We have yet to find alien life on Mars...
But one day, in about 2 billion years, human beings may call the red planet home.
Earth will no longer be able to support life...
Dr Chris McKay, NASA Ames Research Center – "I think thinking about the planets, and the Sun and the Solar System as a family of objects and wondering what's their long-term future, I think is a sobering process, because we tend to think of the Earth as forever, the eternal sea we call it – but yet when we start looking at the planets in the Solar System we realise that they are not eternal, that the Earth is in some sense halfway through its lifetime."
The Earth is middle aged, because the Sun is middle aged.
The Sun will die in another 5 billion years...
Long before then, we will have to find a new home – because the Sun will get hotter as it ages.
Around 10% every 1 billion years.
The Sun will die in 5 billion years
It gets 10% hotter every 1 billion years
Earth too hot for life in 2 billion years
The extra heat will gradually change Earth's landscape.
Dr Chris McKay, NASA Ames Research Center – "If we were to come back in our Solar System in a billion years, it's still a place where you can find liquid water and go for a swim. Maybe 2 billion years or 3 billion years, it's now starting to become a hot house here."
A thick, insulating atmosphere caused by evaporating oceans, will cause a runaway greenhouse effect.
Earth will be more like Venus is today... a hostile inferno.
Meanwhile, 100 million kilometres further away, the freezing, dry planet of Mars will begin to warm up.

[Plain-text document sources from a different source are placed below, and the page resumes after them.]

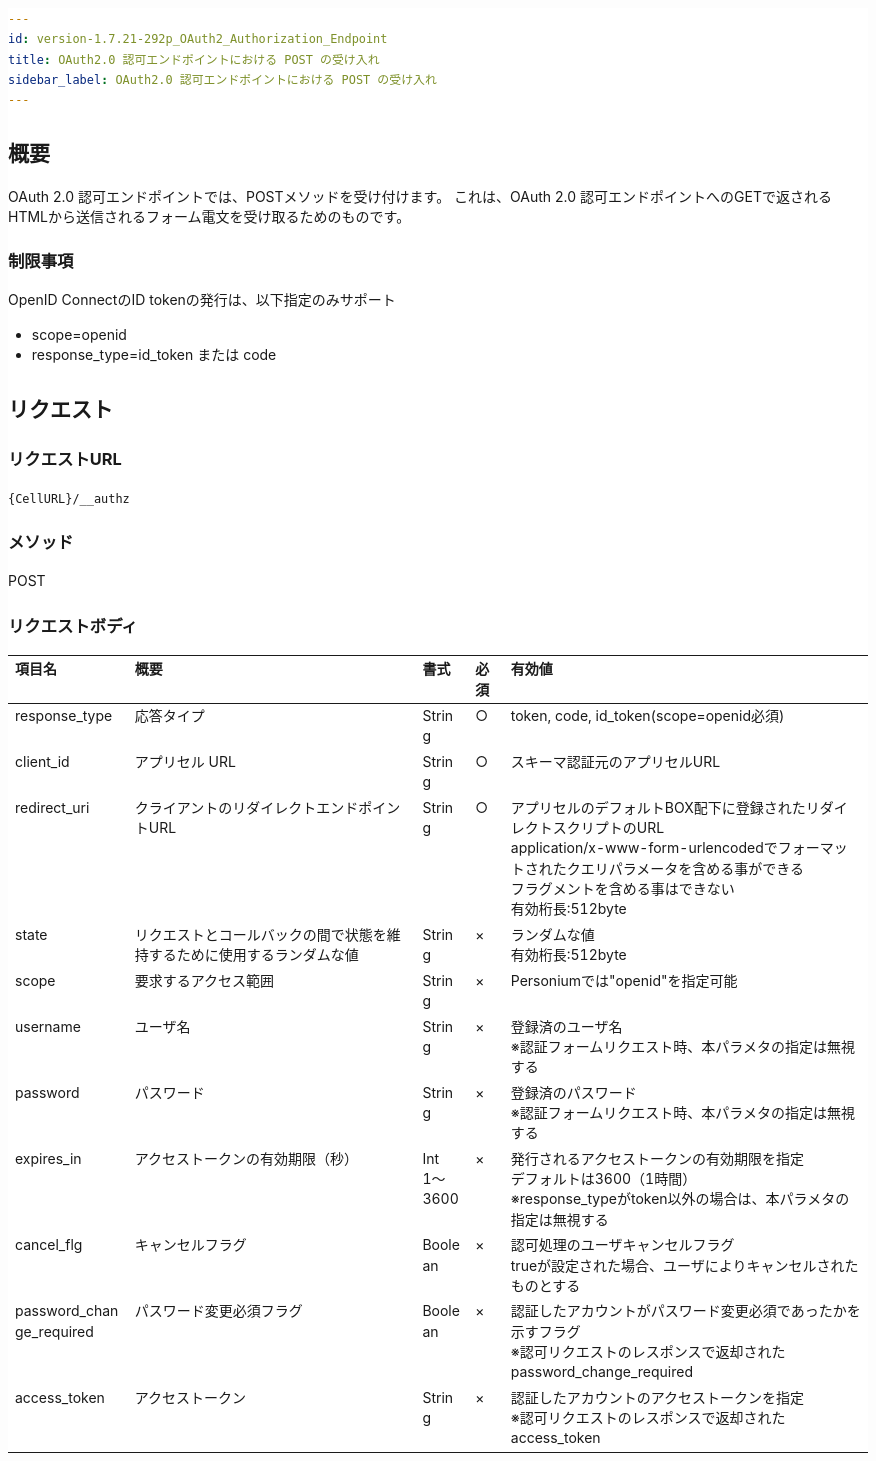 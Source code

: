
 ```yaml
---
id: version-1.7.21-292p_OAuth2_Authorization_Endpoint
title: OAuth2.0 認可エンドポイントにおける POST の受け入れ
sidebar_label: OAuth2.0 認可エンドポイントにおける POST の受け入れ
---
```


## 概要
OAuth 2.0 認可エンドポイントでは、POSTメソッドを受け付けます。
これは、OAuth 2.0 認可エンドポイントへのGETで返されるHTMLから送信されるフォーム電文を受け取るためのものです。

### 制限事項
OpenID ConnectのID tokenの発行は、以下指定のみサポート

* scope=openid
* response_type=id_token または code

## リクエスト
### リクエストURL
```
{CellURL}/__authz
```

### メソッド

POST

### リクエストボディ
|項目名|概要|書式|必須|有効値|
|:--|:--|:--|:--|:--|
|response_type|応答タイプ|String|○|token, code, id_token(scope=openid必須)|
|client_id|アプリセル URL|String|○|スキーマ認証元のアプリセルURL|
|redirect_uri|クライアントのリダイレクトエンドポイントURL|String|○|アプリセルのデフォルトBOX配下に登録されたリダイレクトスクリプトのURL<br>application/x-www-form-urlencodedでフォーマットされたクエリパラメータを含める事ができる<br>フラグメントを含める事はできない<br>有効桁長:512byte|
|state|リクエストとコールバックの間で状態を維持するために使用するランダムな値|String|×|ランダムな値<br>有効桁長:512byte|
|scope|要求するアクセス範囲|String|×|Personiumでは"openid"を指定可能|
|username|ユーザ名|String|×|登録済のユーザ名<br>※認証フォームリクエスト時、本パラメタの指定は無視する|
|password|パスワード|String|×|登録済のパスワード<br>※認証フォームリクエスト時、本パラメタの指定は無視する|
|expires_in|アクセストークンの有効期限（秒）|Int<br>1～3600|×|発行されるアクセストークンの有効期限を指定<br>デフォルトは3600（1時間）<br>※response_typeがtoken以外の場合は、本パラメタの指定は無視する|
|cancel_flg|キャンセルフラグ|Boolean|×|認可処理のユーザキャンセルフラグ<br>trueが設定された場合、ユーザによりキャンセルされたものとする|
|password_change_required|パスワード変更必須フラグ|Boolean|×|認証したアカウントがパスワード変更必須であったかを示すフラグ<br>※認可リクエストのレスポンスで返却されたpassword_change_required|
|access_token|アクセストークン|String|×|認証したアカウントのアクセストークンを指定<br>※認可リクエストのレスポンスで返却されたaccess_token|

Once average temperatures exceed melting point, frozen oceans on Mars will melt, releasing vast amounts of liquid water and carbon dioxide.
Rivers, lakes and oceans will transform Mars' landscape.
Greenhouse gases like carbon dioxide will rebuild the atmosphere, and trap the increasing heat on the planet.
Mars will be more like Earth is today, than Earth will be itself.
Around 100 million kilometres further from the Sun, Mars will be a much more viable place to live... but for how long?
Dr Chris McKay, NASA Ames Research Center – "Mars is probably not a long-term place for home, but if you think about it there's no place that's going to be suitable for life forever – it's just a question of how long. How long do we want to have the rent on this planet or that planet? Earth, we've been lucky we've had several billion years. Mars we may have half a billion years. But still, a place to live for half a billion years is a good place."
As we leave Earth behind, Mars could be the next stop.
But eventually, our home will have to be on a different planet, orbiting another star.